A word-for-word copy of the listing is needed. Retype it in full.

· · · · · · ·

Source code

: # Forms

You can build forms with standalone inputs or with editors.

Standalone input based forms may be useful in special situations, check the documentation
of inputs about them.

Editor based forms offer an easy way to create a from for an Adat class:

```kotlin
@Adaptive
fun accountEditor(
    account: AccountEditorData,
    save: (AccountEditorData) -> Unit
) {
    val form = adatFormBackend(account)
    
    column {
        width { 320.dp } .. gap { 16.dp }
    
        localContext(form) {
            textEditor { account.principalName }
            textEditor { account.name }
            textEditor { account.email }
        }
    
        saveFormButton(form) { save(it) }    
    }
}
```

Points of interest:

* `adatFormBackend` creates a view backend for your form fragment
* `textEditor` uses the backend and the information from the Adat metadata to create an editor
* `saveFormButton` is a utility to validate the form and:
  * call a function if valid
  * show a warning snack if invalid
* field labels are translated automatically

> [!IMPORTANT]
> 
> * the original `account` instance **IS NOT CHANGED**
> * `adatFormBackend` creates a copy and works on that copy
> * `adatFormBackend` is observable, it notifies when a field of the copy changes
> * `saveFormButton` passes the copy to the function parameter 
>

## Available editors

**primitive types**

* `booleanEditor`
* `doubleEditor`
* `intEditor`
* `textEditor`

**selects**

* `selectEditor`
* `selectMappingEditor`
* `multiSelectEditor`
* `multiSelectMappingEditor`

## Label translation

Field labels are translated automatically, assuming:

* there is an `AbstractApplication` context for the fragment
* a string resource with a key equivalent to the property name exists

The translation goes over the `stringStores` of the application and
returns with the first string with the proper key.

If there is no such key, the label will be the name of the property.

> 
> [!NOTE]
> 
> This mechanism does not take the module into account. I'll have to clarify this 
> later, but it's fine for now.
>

· · · · · · ·

> _Solution_
Source code

: # Forms

You can build forms with standalone inputs or with editors.

Standalone input based forms may be useful in special situations, check the documentation
of inputs about them.

Editor based forms offer an easy way to create a from for an Adat class:

```kotlin
@Adaptive
fun accountEditor(
    account: AccountEditorData,
    save: (AccountEditorData) -> Unit
) {
    val form = adatFormBackend(account)
    
    column {
        width { 320.dp } .. gap { 16.dp }
    
        localContext(form) {
            textEditor { account.principalName }
            textEditor { account.name }
            textEditor { account.email }
        }
    
        saveFormButton(form) { save(it) }    
    }
}
```

Points of interest:

* `adatFormBackend` creates a view backend for your form fragment
* `textEditor` uses the backend and the information from the Adat metadata to create an editor
* `saveFormButton` is a utility to validate the form and:
  * call a function if valid
  * show a warning snack if invalid
* field labels are translated automatically

> [!IMPORTANT]
> 
> * the original `account` instance **IS NOT CHANGED**
> * `adatFormBackend` creates a copy and works on that copy
> * `adatFormBackend` is observable, it notifies when a field of the copy changes
> * `saveFormButton` passes the copy to the function parameter 
>

## Available editors

**primitive types**

* `booleanEditor`
* `doubleEditor`
* `intEditor`
* `textEditor`

**selects**

* `selectEditor`
* `selectMappingEditor`
* `multiSelectEditor`
* `multiSelectMappingEditor`

## Label translation

Field labels are translated automatically, assuming:

* there is an `AbstractApplication` context for the fragment
* a string resource with a key equivalent to the property name exists

The translation goes over the `stringStores` of the application and
returns with the first string with the proper key.

If there is no such key, the label will be the name of the property.

> 
> [!NOTE]
> 
> This mechanism does not take the module into account. I'll have to clarify this 
> later, but it's fine for now.
>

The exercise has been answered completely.